- What kinds of small business projects does NCATS support?
- How does NCATS support small businesses?
- My business may be a good candidate for NCATS support — what should I do next?
- What advice would you have for first-time applicants?
- What are the five systems I need to register for before submitting my application?
- How do we know which part of NIH to apply to if our technology touches multiple disease areas? Would my application be forwarded on to another NIH component if there is a better fit?
- How long does it take to get funding after submitting your application?
- What are the advantages of coding your application as a woman-owned small business or a socially and economically disadvantaged small business? Does this affect your chance of success?

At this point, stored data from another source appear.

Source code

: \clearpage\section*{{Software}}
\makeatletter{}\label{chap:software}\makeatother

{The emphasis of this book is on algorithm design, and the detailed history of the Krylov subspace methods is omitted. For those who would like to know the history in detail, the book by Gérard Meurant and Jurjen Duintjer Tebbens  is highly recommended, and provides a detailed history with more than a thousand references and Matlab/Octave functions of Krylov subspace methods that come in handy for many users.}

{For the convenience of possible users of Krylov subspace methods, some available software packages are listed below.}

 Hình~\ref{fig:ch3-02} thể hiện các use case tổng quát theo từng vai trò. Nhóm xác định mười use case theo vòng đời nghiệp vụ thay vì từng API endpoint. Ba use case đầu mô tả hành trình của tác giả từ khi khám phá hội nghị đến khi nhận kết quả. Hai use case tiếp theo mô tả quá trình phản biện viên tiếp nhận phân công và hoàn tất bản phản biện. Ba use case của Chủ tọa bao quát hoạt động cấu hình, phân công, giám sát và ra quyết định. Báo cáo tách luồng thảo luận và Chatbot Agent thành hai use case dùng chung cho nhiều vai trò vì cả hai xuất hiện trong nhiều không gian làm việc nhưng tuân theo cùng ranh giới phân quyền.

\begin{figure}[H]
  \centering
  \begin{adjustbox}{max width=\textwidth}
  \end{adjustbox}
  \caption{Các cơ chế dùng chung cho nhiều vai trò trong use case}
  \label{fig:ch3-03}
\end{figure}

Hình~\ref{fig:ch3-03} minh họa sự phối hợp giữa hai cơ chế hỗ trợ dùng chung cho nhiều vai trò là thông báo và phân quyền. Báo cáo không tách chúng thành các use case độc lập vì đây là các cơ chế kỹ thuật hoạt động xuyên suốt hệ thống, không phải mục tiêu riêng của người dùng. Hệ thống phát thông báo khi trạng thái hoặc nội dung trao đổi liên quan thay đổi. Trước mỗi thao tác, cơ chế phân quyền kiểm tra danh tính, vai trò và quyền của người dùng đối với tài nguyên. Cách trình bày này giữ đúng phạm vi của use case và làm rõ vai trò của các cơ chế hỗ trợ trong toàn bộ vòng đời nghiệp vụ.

- Can you provide guidance on transitioning from a Phase I award to applying for a Phase II grant?
- Is it possible to submit a Phase II proposal to NCATS if the Phase I was received from a different institute or agency?
- If an application is rejected, could you provide guidance on the pros/cons of doing a "resubmission" vs a "new proposal"?
- Does NCATS fund medical device development?
- Does NCATS fund clinical research or only preclinical research?
- Where can I get answers if I have more questions?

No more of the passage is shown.